Welcome to the street, very nice looking haunt!


----------



## ScareFX (Aug 18, 2004)

Welcome allreagray.


----------



## Frighteners Entertainment (Jan 24, 2006)

Great Photo's and welcome!


----------



## Zombie-F (Apr 12, 2004)

Welcome aboard!


----------



## colinsuds (Aug 20, 2005)

Welcome to the street~


----------



## claymud (Aug 21, 2005)

You were a lurker and still decided to join?  Welcome to the street!


----------



## Hellrazor (Jun 18, 2006)

Excellent pics ! welcome!


----------



## allreagray (Jul 7, 2006)

Thanks everyone.
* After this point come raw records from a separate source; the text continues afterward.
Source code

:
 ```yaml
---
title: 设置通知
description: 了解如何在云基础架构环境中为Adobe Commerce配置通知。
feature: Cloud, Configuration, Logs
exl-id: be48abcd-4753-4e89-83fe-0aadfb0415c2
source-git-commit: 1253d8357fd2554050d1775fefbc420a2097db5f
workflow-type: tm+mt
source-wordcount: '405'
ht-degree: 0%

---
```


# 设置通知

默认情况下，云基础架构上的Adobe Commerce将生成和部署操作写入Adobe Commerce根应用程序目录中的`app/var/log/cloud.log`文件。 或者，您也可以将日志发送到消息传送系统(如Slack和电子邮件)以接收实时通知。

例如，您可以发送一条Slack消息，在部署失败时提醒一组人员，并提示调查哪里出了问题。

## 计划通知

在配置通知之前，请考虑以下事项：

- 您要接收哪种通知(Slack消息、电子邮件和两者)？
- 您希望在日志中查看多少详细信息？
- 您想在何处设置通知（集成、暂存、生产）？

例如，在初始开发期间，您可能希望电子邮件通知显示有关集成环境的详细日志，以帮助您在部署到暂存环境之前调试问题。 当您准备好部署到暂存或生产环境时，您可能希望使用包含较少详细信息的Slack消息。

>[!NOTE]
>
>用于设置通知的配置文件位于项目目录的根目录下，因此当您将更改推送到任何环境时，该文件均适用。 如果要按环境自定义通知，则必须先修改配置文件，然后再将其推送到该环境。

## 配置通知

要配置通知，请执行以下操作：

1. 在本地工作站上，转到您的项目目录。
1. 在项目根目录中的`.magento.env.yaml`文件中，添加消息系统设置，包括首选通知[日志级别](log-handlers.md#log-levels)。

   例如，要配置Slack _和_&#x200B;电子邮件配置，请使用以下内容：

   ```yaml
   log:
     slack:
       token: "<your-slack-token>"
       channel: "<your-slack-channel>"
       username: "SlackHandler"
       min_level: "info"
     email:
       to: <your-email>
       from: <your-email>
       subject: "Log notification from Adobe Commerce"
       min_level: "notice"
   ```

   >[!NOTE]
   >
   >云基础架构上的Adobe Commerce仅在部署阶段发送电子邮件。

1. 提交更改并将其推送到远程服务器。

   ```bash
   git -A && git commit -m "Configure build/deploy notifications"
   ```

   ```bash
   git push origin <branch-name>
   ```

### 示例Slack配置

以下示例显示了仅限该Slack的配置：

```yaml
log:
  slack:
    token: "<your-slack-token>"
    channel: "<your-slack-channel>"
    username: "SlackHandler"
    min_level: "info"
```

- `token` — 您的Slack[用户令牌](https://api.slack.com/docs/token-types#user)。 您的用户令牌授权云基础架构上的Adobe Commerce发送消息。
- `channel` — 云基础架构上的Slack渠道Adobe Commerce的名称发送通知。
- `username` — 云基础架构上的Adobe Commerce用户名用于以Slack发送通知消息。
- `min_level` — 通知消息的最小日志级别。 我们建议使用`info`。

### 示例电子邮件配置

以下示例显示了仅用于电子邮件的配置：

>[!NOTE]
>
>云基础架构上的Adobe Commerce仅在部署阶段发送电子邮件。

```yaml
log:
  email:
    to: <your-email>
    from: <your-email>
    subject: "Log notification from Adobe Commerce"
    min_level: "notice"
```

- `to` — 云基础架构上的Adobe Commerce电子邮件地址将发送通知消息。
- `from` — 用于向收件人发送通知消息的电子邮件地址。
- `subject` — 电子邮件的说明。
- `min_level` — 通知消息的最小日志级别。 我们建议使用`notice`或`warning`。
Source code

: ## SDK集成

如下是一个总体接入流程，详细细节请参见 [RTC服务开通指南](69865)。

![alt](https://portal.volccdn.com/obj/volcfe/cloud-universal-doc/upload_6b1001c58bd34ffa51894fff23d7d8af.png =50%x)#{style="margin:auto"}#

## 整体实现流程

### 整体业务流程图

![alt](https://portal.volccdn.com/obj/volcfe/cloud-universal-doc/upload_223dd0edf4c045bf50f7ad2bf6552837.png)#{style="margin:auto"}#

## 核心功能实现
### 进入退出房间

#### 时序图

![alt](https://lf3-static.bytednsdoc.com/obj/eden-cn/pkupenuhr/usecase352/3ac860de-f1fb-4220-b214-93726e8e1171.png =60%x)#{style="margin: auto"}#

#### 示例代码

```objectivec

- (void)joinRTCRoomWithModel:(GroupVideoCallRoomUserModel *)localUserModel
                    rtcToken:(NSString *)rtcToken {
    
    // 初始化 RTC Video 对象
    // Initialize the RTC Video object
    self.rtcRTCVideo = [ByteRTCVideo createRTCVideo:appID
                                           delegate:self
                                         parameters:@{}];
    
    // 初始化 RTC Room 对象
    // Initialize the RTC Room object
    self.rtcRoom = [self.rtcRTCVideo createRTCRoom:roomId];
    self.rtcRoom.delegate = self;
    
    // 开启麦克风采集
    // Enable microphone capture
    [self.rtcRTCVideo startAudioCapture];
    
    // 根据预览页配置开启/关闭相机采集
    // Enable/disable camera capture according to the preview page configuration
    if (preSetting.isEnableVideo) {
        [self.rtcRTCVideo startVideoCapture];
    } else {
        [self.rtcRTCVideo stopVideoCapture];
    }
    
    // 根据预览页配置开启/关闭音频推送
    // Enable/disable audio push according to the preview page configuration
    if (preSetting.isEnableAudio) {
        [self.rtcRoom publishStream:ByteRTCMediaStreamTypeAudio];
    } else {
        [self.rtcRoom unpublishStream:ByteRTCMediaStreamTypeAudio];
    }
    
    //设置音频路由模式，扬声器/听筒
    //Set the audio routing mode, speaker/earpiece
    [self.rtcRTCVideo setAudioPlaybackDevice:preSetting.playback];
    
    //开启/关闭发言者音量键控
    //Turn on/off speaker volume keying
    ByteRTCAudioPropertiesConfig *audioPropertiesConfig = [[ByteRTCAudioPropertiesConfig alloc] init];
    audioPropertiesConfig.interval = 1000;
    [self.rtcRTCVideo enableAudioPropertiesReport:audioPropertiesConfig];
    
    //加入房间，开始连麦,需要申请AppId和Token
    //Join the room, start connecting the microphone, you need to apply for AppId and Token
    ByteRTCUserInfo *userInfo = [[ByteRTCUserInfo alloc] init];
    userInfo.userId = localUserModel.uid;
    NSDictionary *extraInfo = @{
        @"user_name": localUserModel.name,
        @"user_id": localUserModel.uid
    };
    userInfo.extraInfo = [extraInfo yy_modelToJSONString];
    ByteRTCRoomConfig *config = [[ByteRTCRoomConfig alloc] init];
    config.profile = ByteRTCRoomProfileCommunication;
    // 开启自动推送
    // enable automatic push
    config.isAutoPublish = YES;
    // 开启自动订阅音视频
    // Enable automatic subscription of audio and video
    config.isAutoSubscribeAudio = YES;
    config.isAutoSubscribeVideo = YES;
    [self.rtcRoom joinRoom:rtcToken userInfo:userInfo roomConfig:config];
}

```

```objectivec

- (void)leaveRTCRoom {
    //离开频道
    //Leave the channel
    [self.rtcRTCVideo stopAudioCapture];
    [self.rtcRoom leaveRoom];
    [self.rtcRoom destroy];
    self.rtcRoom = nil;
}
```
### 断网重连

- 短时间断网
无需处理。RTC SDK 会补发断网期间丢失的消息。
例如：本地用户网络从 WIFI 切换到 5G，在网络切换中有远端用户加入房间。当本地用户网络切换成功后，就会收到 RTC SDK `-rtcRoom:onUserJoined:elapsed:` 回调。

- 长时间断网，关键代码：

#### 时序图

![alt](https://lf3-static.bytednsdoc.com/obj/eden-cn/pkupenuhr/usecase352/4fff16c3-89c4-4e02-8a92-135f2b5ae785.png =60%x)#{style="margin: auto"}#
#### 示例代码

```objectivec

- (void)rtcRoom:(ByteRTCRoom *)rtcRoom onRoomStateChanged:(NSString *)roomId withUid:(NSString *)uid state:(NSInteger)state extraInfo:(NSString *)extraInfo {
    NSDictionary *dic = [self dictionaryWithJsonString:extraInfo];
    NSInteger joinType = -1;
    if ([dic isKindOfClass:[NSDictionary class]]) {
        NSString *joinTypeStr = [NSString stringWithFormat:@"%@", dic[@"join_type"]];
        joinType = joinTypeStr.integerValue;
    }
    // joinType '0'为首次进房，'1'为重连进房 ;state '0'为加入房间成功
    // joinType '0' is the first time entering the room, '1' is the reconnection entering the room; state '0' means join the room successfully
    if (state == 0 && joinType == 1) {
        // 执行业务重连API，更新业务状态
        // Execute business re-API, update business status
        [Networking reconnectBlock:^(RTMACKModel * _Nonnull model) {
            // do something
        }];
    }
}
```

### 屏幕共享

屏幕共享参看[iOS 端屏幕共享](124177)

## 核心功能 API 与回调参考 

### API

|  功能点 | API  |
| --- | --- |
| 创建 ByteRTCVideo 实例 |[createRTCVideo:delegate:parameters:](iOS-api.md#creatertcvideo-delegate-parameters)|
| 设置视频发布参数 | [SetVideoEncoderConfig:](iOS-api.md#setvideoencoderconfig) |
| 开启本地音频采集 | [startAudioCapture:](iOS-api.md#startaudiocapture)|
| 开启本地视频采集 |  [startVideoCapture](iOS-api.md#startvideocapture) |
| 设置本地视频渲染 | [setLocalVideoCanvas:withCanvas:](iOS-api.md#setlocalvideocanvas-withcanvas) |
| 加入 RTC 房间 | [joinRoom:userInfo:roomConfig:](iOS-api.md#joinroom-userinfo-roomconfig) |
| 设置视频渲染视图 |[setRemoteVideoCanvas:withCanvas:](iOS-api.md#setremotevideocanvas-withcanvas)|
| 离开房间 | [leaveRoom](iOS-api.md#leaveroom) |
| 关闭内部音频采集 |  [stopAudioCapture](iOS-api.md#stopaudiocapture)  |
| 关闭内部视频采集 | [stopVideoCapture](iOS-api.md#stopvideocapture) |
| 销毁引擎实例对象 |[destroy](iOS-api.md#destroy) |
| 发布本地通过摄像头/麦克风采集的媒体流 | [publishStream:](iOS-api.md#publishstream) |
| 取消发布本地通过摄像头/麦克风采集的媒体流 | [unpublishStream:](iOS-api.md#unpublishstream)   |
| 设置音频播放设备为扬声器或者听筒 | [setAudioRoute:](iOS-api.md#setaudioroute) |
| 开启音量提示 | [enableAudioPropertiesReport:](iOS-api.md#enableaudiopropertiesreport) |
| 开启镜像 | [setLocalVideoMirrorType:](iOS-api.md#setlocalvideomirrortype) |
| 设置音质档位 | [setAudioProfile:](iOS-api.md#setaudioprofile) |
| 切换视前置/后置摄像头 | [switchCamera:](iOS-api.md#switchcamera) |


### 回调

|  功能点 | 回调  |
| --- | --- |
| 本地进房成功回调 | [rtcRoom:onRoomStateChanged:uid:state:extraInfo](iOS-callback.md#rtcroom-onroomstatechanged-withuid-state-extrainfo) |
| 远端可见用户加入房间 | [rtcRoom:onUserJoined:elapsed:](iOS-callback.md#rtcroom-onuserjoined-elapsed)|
Hopefully I contribute a little.


----------



## Vlad (Aug 2, 2005)

Welcome aboard. Love those columns, but I think the family pic was my favorite.


----------



## turtle2778 (Jul 9, 2006)

Good pics, did you make that entry way??? Welcom and hope you like it here.


----------



## allreagray (Jul 7, 2006)

Yes I did. It's made of 2x4s, pink foam and a lot of carving. The gates are PVC pipe.


----------



## grapegrl (Jan 3, 2006)

Hi and welcome, allreagray! Nice pics and props...thanks for sharing!


----------



## Vikeman (Aug 3, 2006)

Hey allreagray! I'm new here also, they are a bunch of nice folks here. Love your columns!


----------



## trishaanne (Aug 20, 2005)

Welcome home allreagray. Nice pics.


----------



## Wyatt Furr (Jun 5, 2006)

Welcome, 
Love the stone gates
thanks for sharing


----------



## mrklaw (Nov 11, 2005)

I love the wall of family pics! Those are great!


----------



## TearyThunder (Jul 1, 2006)

Hi and Welcome. I hope you have enjoyed the forum so far!


----------



## Fangs (Jun 6, 2006)

Velcome and may i add WoW! Your pics are vonderful! I Love your gates! Thanks for sharing :> Hope you like it here! Velcome Home! :>


----------



## Death's Door (Mar 22, 2006)

Welcome to the group Allreagray!!! Great pictures. Thanx for sharing with us. Keep up the good work.


----------



## Spooklights (Jul 4, 2006)

Thanks for sharing the pictures; Loved the family portrait!


----------



## DeathTouch (Sep 6, 2005)

Welcome. I too live in a sub of Chicago.


----------



## allreagray (Jul 7, 2006)

Thanks again everyone.


----------



## slightlymad (May 25, 2006)

Welcome 
What is it with all the folks from chicago way?


----------